Given two strings S1 and S2, S=S1−S2 is defined to be the remaining string after taking all the characters in S2 from S1. Your task is simply to calculate S1−S2 for any given strings. However, it might not be that simple to do it fast.
Input Specification:
Each input file contains one test case. Each case consists of two lines which gives S1 and S2, respectively. The string lengths of both strings are no more than 104. It is guaranteed that all the characters are visible ASCII codes and white space, and a new line character signals the end of a string.
Output Specification:
For each test case, print S1−S2 in one line.
Sample Input:
They are students.
aeiou
Sample Output:
Thy r stdnts.
爲什麼使用set呢?因爲兩個字符串的長度都說了最大是10000,但是第二個是要刪除的元素啊,10000個一定會重複(可見字符一共就那麼一百多個),因此我這裏使用set得到一個無重複字符數組。然後遍歷。使用flag標誌變量,某一位應被刪掉就給他標記flase,輸出的時候true才輸出
#include <iostream>
#include <string.h>
#include <set>
#include <algorithm>
#define maxsize 10002
using namespace std;
int main(){
char one[maxsize];
char two[maxsize];
bool flag[maxsize];
fill(flag,flag+maxsize,1);
fgets(one,maxsize,stdin);
fgets(two,maxsize,stdin);
int sizeone=strlen(one)-1;
int sizetwo=strlen(two)-1;
set<char> data;
for(int i=0;i<sizetwo;i++){
data.insert(two[i]);
}
for(set<char>::iterator lt=data.begin();lt!=data.end();lt++){
for(int j=0;j<sizeone;j++){
if(*lt==one[j]){
flag[j]=false;
}
}
}
for(int k=0;k<sizeone;k++){
if(flag[k]){
printf("%c",one[k]);
}
}
return 0;
}
Tips:
由於測試範圍導致的測試用例通不過:找到輸入數據中心最大的測試數,然後在這個範圍上根據語法語義找上限。比如這道題告訴我們上限是10000,我們使用的是字符數組保存字符串,要注意字符串要以'\0',結尾,多佔一個位置,使用fgets讀取,又多佔一個‘\n’換行符。所以最終的數據範圍最大是10002.(其實,要我說啊,咱們雖然在金錢上不能豪一下,但是在內存上可以揮霍一下啊,最大是10000,我給開10100,多給開100個,有啥問題都能包含進去了)
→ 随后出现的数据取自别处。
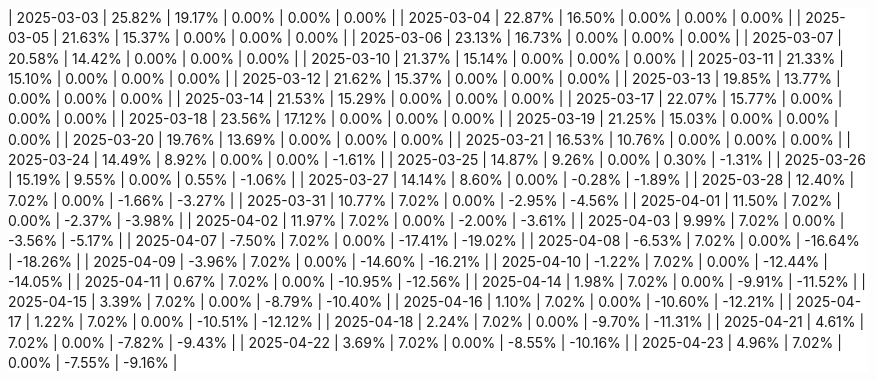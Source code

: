 | 2025-03-03 | 25.82%    | 19.17%      | 0.00%                | 0.00%                 | 0.00%      |
| 2025-03-04 | 22.87%    | 16.50%      | 0.00%                | 0.00%                 | 0.00%      |
| 2025-03-05 | 21.63%    | 15.37%      | 0.00%                | 0.00%                 | 0.00%      |
| 2025-03-06 | 23.13%    | 16.73%      | 0.00%                | 0.00%                 | 0.00%      |
| 2025-03-07 | 20.58%    | 14.42%      | 0.00%                | 0.00%                 | 0.00%      |
| 2025-03-10 | 21.37%    | 15.14%      | 0.00%                | 0.00%                 | 0.00%      |
| 2025-03-11 | 21.33%    | 15.10%      | 0.00%                | 0.00%                 | 0.00%      |
| 2025-03-12 | 21.62%    | 15.37%      | 0.00%                | 0.00%                 | 0.00%      |
| 2025-03-13 | 19.85%    | 13.77%      | 0.00%                | 0.00%                 | 0.00%      |
| 2025-03-14 | 21.53%    | 15.29%      | 0.00%                | 0.00%                 | 0.00%      |
| 2025-03-17 | 22.07%    | 15.77%      | 0.00%                | 0.00%                 | 0.00%      |
| 2025-03-18 | 23.56%    | 17.12%      | 0.00%                | 0.00%                 | 0.00%      |
| 2025-03-19 | 21.25%    | 15.03%      | 0.00%                | 0.00%                 | 0.00%      |
| 2025-03-20 | 19.76%    | 13.69%      | 0.00%                | 0.00%                 | 0.00%      |
| 2025-03-21 | 16.53%    | 10.76%      | 0.00%                | 0.00%                 | 0.00%      |
| 2025-03-24 | 14.49%    | 8.92%       | 0.00%                | 0.00%                 | -1.61%     |
| 2025-03-25 | 14.87%    | 9.26%       | 0.00%                | 0.30%                 | -1.31%     |
| 2025-03-26 | 15.19%    | 9.55%       | 0.00%                | 0.55%                 | -1.06%     |
| 2025-03-27 | 14.14%    | 8.60%       | 0.00%                | -0.28%                | -1.89%     |
| 2025-03-28 | 12.40%    | 7.02%       | 0.00%                | -1.66%                | -3.27%     |
| 2025-03-31 | 10.77%    | 7.02%       | 0.00%                | -2.95%                | -4.56%     |
| 2025-04-01 | 11.50%    | 7.02%       | 0.00%                | -2.37%                | -3.98%     |
| 2025-04-02 | 11.97%    | 7.02%       | 0.00%                | -2.00%                | -3.61%     |
| 2025-04-03 | 9.99%     | 7.02%       | 0.00%                | -3.56%                | -5.17%     |
| 2025-04-07 | -7.50%    | 7.02%       | 0.00%                | -17.41%               | -19.02%    |
| 2025-04-08 | -6.53%    | 7.02%       | 0.00%                | -16.64%               | -18.26%    |
| 2025-04-09 | -3.96%    | 7.02%       | 0.00%                | -14.60%               | -16.21%    |
| 2025-04-10 | -1.22%    | 7.02%       | 0.00%                | -12.44%               | -14.05%    |
| 2025-04-11 | 0.67%     | 7.02%       | 0.00%                | -10.95%               | -12.56%    |
| 2025-04-14 | 1.98%     | 7.02%       | 0.00%                | -9.91%                | -11.52%    |
| 2025-04-15 | 3.39%     | 7.02%       | 0.00%                | -8.79%                | -10.40%    |
| 2025-04-16 | 1.10%     | 7.02%       | 0.00%                | -10.60%               | -12.21%    |
| 2025-04-17 | 1.22%     | 7.02%       | 0.00%                | -10.51%               | -12.12%    |
| 2025-04-18 | 2.24%     | 7.02%       | 0.00%                | -9.70%                | -11.31%    |
| 2025-04-21 | 4.61%     | 7.02%       | 0.00%                | -7.82%                | -9.43%     |
| 2025-04-22 | 3.69%     | 7.02%       | 0.00%                | -8.55%                | -10.16%    |
| 2025-04-23 | 4.96%     | 7.02%       | 0.00%                | -7.55%                | -9.16%     |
但是嚴格來講,上面仍然是暴力算法。我們來從數據結構的角度來想這道題,散列!
#include <cstdio>
#include <cstring>
// 最大長度10^4,再加上行末的\n和字符串結尾的\0,所以最大長度定位10^4 + 2
#define MAX_LENGTH 10002
#define L 256
int main() {
char str1[MAX_LENGTH], str2[MAX_LENGTH];
bool marked[L] = {false}; //全部初始化爲false
fgets(str1, MAX_LENGTH, stdin);
fgets(str2, MAX_LENGTH, stdin);
// 遍歷標記刪去的字符
for(int i = 0, l = (int)strlen(str2); i < l; i++){
marked[str2[i]] = true; //注意,char會自動轉換爲對應的int
}
// 遍歷輸出
for(int i = 0, l = (int)strlen(str1); i < l; i++){
if(marked[str1[i]]) continue;
putchar(str1[i]);
}
return 0;
}